Immer wieder verlassen Zuschauer den Saal. Bis zum Schluss guckten höchstens zwei Drittel von ihnen. In dem Film kommt nichts vor, was die Leute nicht wissen, aber diese geballte Ladung überfordert so manchen. Ägypter lieben die Illusion. Wenn ein Heuchler den frommen Muslim spielt, aber hin- und hersündigt, dann sehen sie drüber weg und reden nur privat darüber. Das ist Selbstschutz, anders wäre die Wirklichkeit vielleicht gar nicht zu ertragen.

Im Film kommen haufenweise Leute vor, die Gebetskettchen schwenken und alle paar Sekunden "So Gott will", "Der Herr wird uns beschützen" usw. sagen und im nächsten Moment eine Zweitfrau heiraten, weil das besser als eine Prostituierte ist, aber letztlich nichts anderes. Und die gleichzeitig bestechen, was das Zeug hält, sich Parlamentssitze kaufen, mit Rauschgifthandel reich werden usw. Und, auch das sagt der Film deutlich, die Mächtigen des Regimes (in Gestalt eines Ministers zum Beispiel) sind nur so mächtig, weil sie skrupelloser sind als all die anderen Schufte.

Nach dem Film bin ich durch die Innenstadt gegangen, über den Talaat Harb Square, auf dem eine Schlüsselszene spielt. Einer der Hauptdarsteller läuft nachts betrunken über ihn rüber und beklagt laut grölend den Niedergang des Landes. Seine Begleiterin sagt: "Die Leute gucken schon. Lass uns hochgehen!" Er antwortet, schreit: "Sie sollen nicht uns angucken, sondern unser Land, das mehr und mehr zerfällt!"

Vor einigen Wochen war ich genau hier auf diesem Platz bei einer Demonstration, für einen Hörfunkbericht. Linke(!) und Säkulare(!) protestierten für(!) die schiitische Hisbollah. Hundertschaften bewaffneter Polizisten hatten das Areal abgeriegelt.

Plötzlich stand ich irgendwie mittendrin, im inneren Absperrring, was mir normalerweise nicht passiert, weil ich eigentlich vorsichtig bin. Die berüchtigten Schlägertrupps zogen direkt vor meiner Nase auf, Beamte in Zivil und vermutlich auch Underdogs, die für ein bisschen Kleingeld bereit sind, die Schmutzarbeit zu machen. Mehr als einmal in den letzten Monaten richteten sie ihre Gewalt auch gegen in- und ausländische Journalisten.

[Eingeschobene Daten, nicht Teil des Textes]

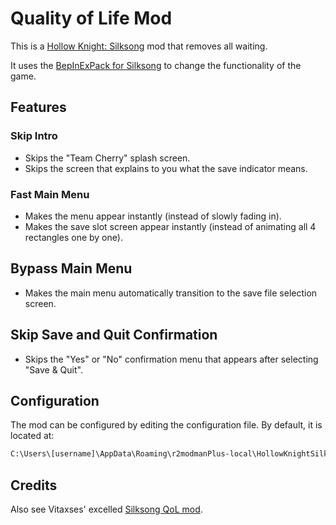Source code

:# Quality of Life Mod

This is a [Hollow Knight: Silksong](https://hollowknightsilksong.com/) mod that removes all waiting.

It uses the [BepInExPack for Silksong](https://thunderstore.io/c/hollow-knight-silksong/p/BepInEx/BepInExPack_Silksong/) to change the functionality of the game.

## Features

### Skip Intro

- Skips the "Team Cherry" splash screen.
- Skips the screen that explains to you what the save indicator means.

### Fast Main Menu

- Makes the menu appear instantly (instead of slowly fading in).
- Makes the save slot screen appear instantly (instead of animating all 4 rectangles one by one).

## Bypass Main Menu

- Makes the main menu automatically transition to the save file selection screen.

## Skip Save and Quit Confirmation

- Skips the "Yes" or "No" confirmation menu that appears after selecting "Save & Quit".

## Configuration

The mod can be configured by editing the configuration file. By default, it is located at:

```txt
C:\Users\[username]\AppData\Roaming\r2modmanPlus-local\HollowKnightSilksong\profiles\Default\BepInEx\config
```

## Credits

Also see Vitaxses' excelled [Silksong QoL mod](https://github.com/Vitaxses/Silksong.QoL).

Das alles sah vor ein paar Wochen aus wie gestern im Film "Yacoubian Building", nicht ohne Grund, denn die Produktionsfirma, gut mit dem Regime vernetzt, durfte echte Polizeitrupps bei den Dreharbeiten verwenden. Die wussten, was sie spielten, es wirkt im Film authentisch und ebenso bedrohlich wie in der Realität.

Die Demo vor ein paar Wochen wurde nicht gewaltsam aufgelöst, sondern verlief sich einfach so nach einer Stunde. Und während die Demonstranten in den Kaffeehäusern verschwanden, in die sie immer gehen, und sich vielleicht fragten, was es bringt, wenn man sehr viel mehr als früher sagen und tun kann, ging ich hinüber zur beliebten Konditorei "Al Abd", holte mir zwei Stückchen Schwarzwälder-Kirsch-Torte, die ich dann nachts zu Hause auf dem Balkon aß.

Kairo ist wie immer in diesen Tagen, nur greller als sonst, mit ganz scharfen Konturen, in Kunst wie Realität.